The Prophet X is 16-voice polyphonic, but in stereo mode that translates to 8 voices. In monaural mode it's 16 voices. In stack (layer) or split mode, polyphony goes down to 4-voices. It is possible to set the number of voices used when in monaural unison mode.
The idea behind stereo and monaural modes may be a bit hard to grasp. If you use a sound that is based on stereo sampled instruments such as an acoustic piano or strings, you'll get 8-voice polyphony. On the other hand, if you create a sound using with the digital oscillators, and add mono sampled instruments (say, for the attack transient), then polish up the sound by passing it through the effects processors and adding chorus and reverb, it is possible to broaden out the sound in the stereo field while maintaining 16-voice polyphony due to the original oscillators being monaural.
There are four loopable five-stage (ADSR + delay) envelope generators.

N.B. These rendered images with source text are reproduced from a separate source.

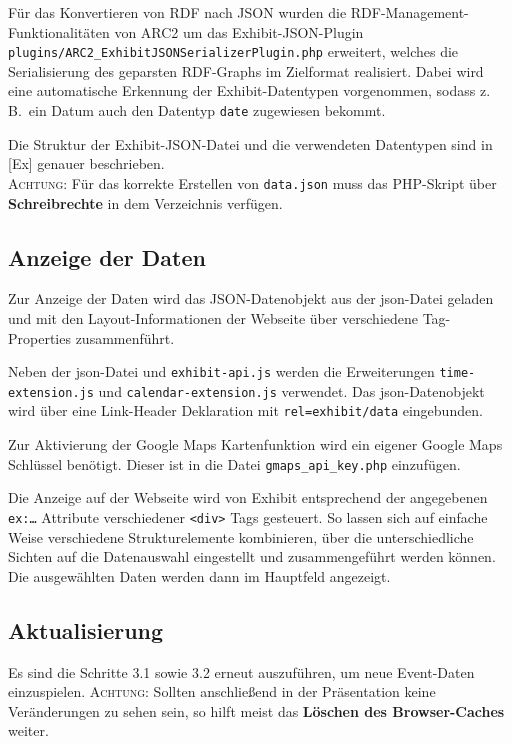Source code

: \documentclass[11pt,a4paper]{article}
\begin{document}
Für das Konvertieren von RDF nach JSON wurden die RDF-Management-Funktionalitäten von ARC2 um das
Exhibit-JSON-Plug\-in \texttt{plugins/ARC2\_ExhibitJSONSerializerPlugin.php}
erweitert, welches die Serialisierung des geparsten RDF-Graphs im Zielformat
realisiert.  Dabei wird eine automatische Erkennung der Exhibit-Datentypen
vorgenommen, sodass z.\,B.\ ein Datum auch den Datentyp \texttt{date}
zugewiesen bekommt.

Die Struktur der Exhibit-JSON-Datei und die verwendeten Datentypen sind in
[Ex] genauer beschrieben.\\
{\Large\textsc{Achtung:} Für das korrekte Erstellen von \texttt{data.json} muss das PHP-Skript über \textbf{Schreibrechte} in dem Verzeichnis verfügen.} 

\subsection{Anzeige der Daten}

Zur Anzeige der Daten wird das JSON-Datenobjekt aus der json-Datei geladen und
mit den Layout-Informationen der Webseite über verschiedene Tag-Properties
zusammenführt.

Neben der json-Datei und \texttt{exhibit-api.js} werden die Erweiterungen
\texttt{time-extension.js} und \texttt{calendar-extension.js} verwendet.
Das json-Datenobjekt wird über eine Link-Header Deklaration mit
\texttt{rel={\dq}exhibit/data{\dq}} eingebunden. 

Zur Aktivierung der Google Maps Kartenfunktion wird ein eigener Google Maps
Schlüssel benötigt. Dieser ist in die Datei \texttt{gmaps\_api\_key.php} einzufügen.

Die Anzeige auf der Webseite wird von Exhibit entsprechend der angegebenen
\texttt{ex:\ldots} Attribute verschiedener \texttt{<div>} Tags gesteuert.  So
lassen sich auf einfache Weise verschiedene Strukturelemente kombinieren, über
die unterschiedliche Sichten auf die Datenauswahl eingestellt und
zusammengeführt werden können.  Die ausgewählten Daten werden dann im
Hauptfeld angezeigt. 

\subsection{Aktualisierung}
Es sind die Schritte 3.1 sowie 3.2 erneut auszuführen, um neue Event-Daten einzuspielen. {\Large\textsc{Achtung:} Sollten anschließend in der Präsentation keine Veränderungen zu sehen sein, so hilft meist das \textbf{Löschen des Browser-Caches} weiter.}
\end{document}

Since you can freely assign the destination of envelopes 3 and 4, this really opens up the range of sounds that you can create.
There are also four LFOs.
LFO waveforms are triangle, sawtooth, reverse sawtooth, square and random (sample & hold).
28 sources can be routed to 88 destinations in a 16-slot modulation matrix. This means it's possible to make sounds of exquisite detail thanks to complex modulation.
Polyphonic Step Sequencer & Arpeggiator
Polyphonic Step Sequencer
This is a 64-step sequencer in which each step can record up to six voices. This is especially powerful when you use stack or split modes, and assign separate polyphonic sequences to each part.
A full-spec arpeggiator is also included.
Arpeggiator patterns are up, down, up & down, random, and assignable.
Each layer has two effects processors, for a grand total of four digital effects processors which can be used simultaneously. Effect parameters can also be controlled via the mod matrix, which allows your sounds to evolve in complex ways in realtime.
Effects include reverb, delay (normal and BBD), chorus, phase shifter, flanger, vintage rotary speaker, high pass filter and distortion.
Demo & Review Video
For sound design, this is the possibly the most powerful synth in the Prophet series!
If you think about it, on the surface the PROPHET X is a synth that combines a PCM sampler with virtual analog. The idea behind this style of synth isn't a particularly new one.
Even so, when you sit down in front of one and noodle around, the most striking difference between this synth and every hybrid synth that has come before it is the high quality of the sampled instruments provided by 8Dio.
Normally, synth manufacturers utilize in-house sampled material. But with the PROPHET X, they've gone through the trouble of collaborating with an outside source, and a very high-quality one at that, to take care of the samples.
In that regard, besides sounds that layer acoustic sounds such as grand pianos or guitars with synth sounds being high quality, there isn't really all that much in the PROPHET X that is different from the synths we've seen up until now. Having said that though, the PROPHET X can deliver sampled cinematic, ambient and sound effect type sounds that are very difficult to do with just an analog style synth. On top of that, you have the traditional analog sound of the PROPHET, coupled with sounds produced with very complex modulation going on behind the scenes, which all adds up to the bottom line being that it's totally possible to come up with sounds that nobody has ever heard before with this synth! And then you've got the huge point of having loads of realtime control over those sounds!
Seriously, from a slightly different point of view, the argument could be made that This is the sound you'd get if you mashed up a sampler and a Prophet!
We highly recommend that you find a local shop that has one, and give it a go so you can see for yourself just how great it sounds.
It's completely different from all the so-called hybrid synths we've seen before!